Madison Needs Progress, Not Perfection

Sometimes we need to embrace reality versus being perfect

For several years, I belonged to an entrepreneurs network called Strategic Coach. Every quarter, I would get myself to Chicago to sit with other entrepreneurs from around the world, learning strategies to grow my business. It was truly stimulating, and I use many of the concepts I learned.

One that’s been ringing in my ears lately is Progress, Not Perfection.

Many people—I’m lookin’ at you, A-type control freaks—are obsessed with nailing the latter. They want their website to be perfect. They want their car to be immaculate. They want their bathrooms to shine. They want their children to be angels.

Except websites develop errors, it rains sometimes, people crap and kids are naughty.

With all that pressure for perfection, they are miserable. And they make others miserable. What’s worse, they’re often paralyzed; they focus so intently on making things perfect that they never make anything at all.

We see this with Madison Prep. Nitpickers like the ACLU and certain members of the School Board want a bulletproof plan for an experiment that’s never been tried in Madison. Clearly these folks want perfection.

In focusing on the minute details, they’ve lost sight of the larger picture. In their quest for perfect gender balance, guaranteed outcomes, and an airtight balance sheet, community leaders are conveniently forgetting that for more than forty years, Madison has underserved black kids, and starting by helping black boys might be okay.

This is as obvious as a ham sandwich, but if you’re entrenched in your position and demand perfection, you can’t see it.

In his bestseller Good to Great, Jim Collins famously wrote, “Good is the enemy of great.” But what we’re seeing in Madison and in policy discussion everywhere is that great is also the enemy of good.

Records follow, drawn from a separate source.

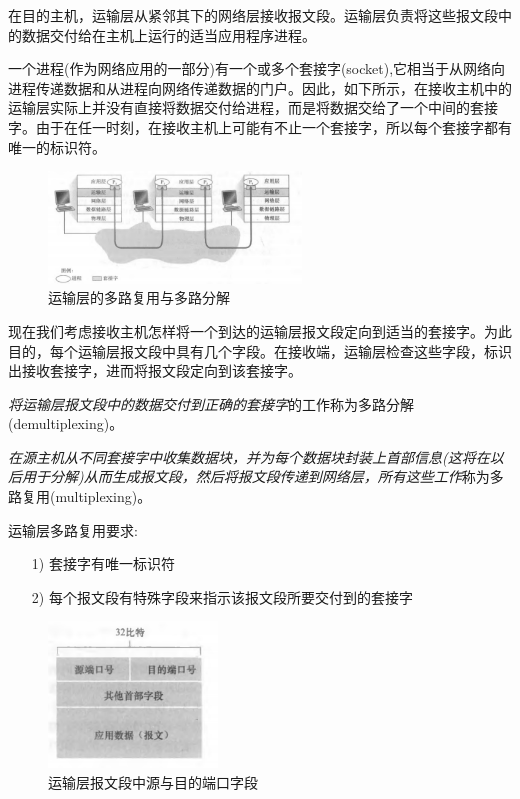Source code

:     在目的主机，运输层从紧邻其下的网络层接收报文段。运输层负责将这些报文段中的数据交付给在主机上运行的适当应用程序进程。

    一个进程(作为网络应用的一部分)有一个或多个套接字(socket),它相当于从网络向进程传递数据和从进程向网络传递数据的门户。因此，如下所示，在接收主机中的运输层实际上并没有直接将数据交付给进程，而是将数据交给了一个中间的套接字。由于在任一时刻，在接收主机上可能有不止一个套接字，所以每个套接字都有唯一的标识符。

\begin{figure}[!htbp]
    \centering
    \includegraphics[width=0.6\textwidth]{image/chapter03/多路复用和多路分解.png}
    \caption{运输层的多路复用与多路分解}
\end{figure}

    现在我们考虑接收主机怎样将一个到达的运输层报文段定向到适当的套接字。为此目的，每个运输层报文段中具有几个字段。在接收端，运输层检查这些字段，标识出接收套接字，进而将报文段定向到该套接字。

    \emph{将运输层报文段中的数据交付到正确的套接字}的工作称为多路分解(demultiplexing)。

    \emph{在源主机从不同套接字中收集数据块，并为每个数据块封装上首部信息(这将在以后用于分解)从而生成报文段，然后将报文段传递到网络层，所有这些工作}称为多路复用(multiplexing)。

    运输层多路复用要求:

\begin{itemize}
    \item [1)] 套接字有唯一标识符
    \item [2)] 每个报文段有特殊字段来指示该报文段所要交付到的套接字
\end{itemize}

\begin{figure}[!htbp]
    \centering
    \includegraphics[width=0.4\textwidth]{image/chapter03/运输层报文段中的源-目的端口号字段.png}
    \caption{运输层报文段中源与目的端口字段}
\end{figure}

New studies show that kids who are motivated by getting high grades choose classes they know they can ace. I used to be one of those kids. When asked in high school why I didn’t try out for a new sport, I said, “Because I only do things I know I’ll be great at.”

Thankfully when I studied overseas, I learned flexibility. I still wanted good grades; I just became more willing to balance them with exciting new adventures.

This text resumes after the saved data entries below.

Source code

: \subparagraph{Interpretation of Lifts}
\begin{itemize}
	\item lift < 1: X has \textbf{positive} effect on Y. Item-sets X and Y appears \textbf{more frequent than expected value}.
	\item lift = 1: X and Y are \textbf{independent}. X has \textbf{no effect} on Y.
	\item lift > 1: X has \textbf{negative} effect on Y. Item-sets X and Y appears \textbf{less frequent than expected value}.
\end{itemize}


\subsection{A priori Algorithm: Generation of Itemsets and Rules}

But the result for kids who never break out of that good-grades rut is that they don’t try things that would truly challenge them.

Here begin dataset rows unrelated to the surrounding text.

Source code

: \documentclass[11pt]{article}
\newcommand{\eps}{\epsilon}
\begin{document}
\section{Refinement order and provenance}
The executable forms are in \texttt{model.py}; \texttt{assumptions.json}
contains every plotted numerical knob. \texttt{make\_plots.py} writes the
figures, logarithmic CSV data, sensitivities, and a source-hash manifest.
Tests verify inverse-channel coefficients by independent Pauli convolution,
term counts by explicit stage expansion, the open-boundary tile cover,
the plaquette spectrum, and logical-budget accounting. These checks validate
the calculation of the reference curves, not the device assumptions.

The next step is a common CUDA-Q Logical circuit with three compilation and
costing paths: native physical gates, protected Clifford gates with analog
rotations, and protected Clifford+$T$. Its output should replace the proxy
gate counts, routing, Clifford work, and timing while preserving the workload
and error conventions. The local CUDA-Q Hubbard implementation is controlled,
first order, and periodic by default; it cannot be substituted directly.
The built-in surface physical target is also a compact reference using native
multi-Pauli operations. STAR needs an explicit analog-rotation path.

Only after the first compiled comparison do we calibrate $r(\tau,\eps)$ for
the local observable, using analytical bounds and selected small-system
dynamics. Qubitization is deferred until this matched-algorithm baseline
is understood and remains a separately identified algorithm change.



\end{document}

Research shows that kids who are rewarded for trying—for putting in Herculean effort to solve a problem, regardless of outcome—are more successful over time than GPA-focused kids. They’re unafraid. They believe, like Steve Jobs, that the journey is the reward.

Let’s take this up one notch, to the national level.

Mitch Daniels, Indiana’s Republican governor, poked a stick in the eye of his own party when he told the 2011 C-PAC audience: “Our first thought is always for those on life’s first rung, and how we might increase their chances of climbing.” He went on to say that if the Republican Party is to endure, it must create large coalitions of folks who aren’t perfectly aligned but who are committed to progress.

Mr. Daniels’s position is that American progress has always been about upward economic mobility. And if we’re not focused on that, we’re missing the point.

I think Mr. Daniels is right.

Bringing this back to Madison, we’ve underserved nonwhite populations for a long time. Inadvertently perhaps, we’ve prevented them from reaching the first rung of the ladder.

And it’s obvious to me that Madison’s aging white “progressive” baby boomers want “perfect” solutions, rather than settling for those that “merely” create momentum.

News flash: If we keep waiting for “perfect,” progress will never come, and Madison will become, as writer and former Isthmus editor Marc Eisen recently quipped, “an amusement park for aging hippies.”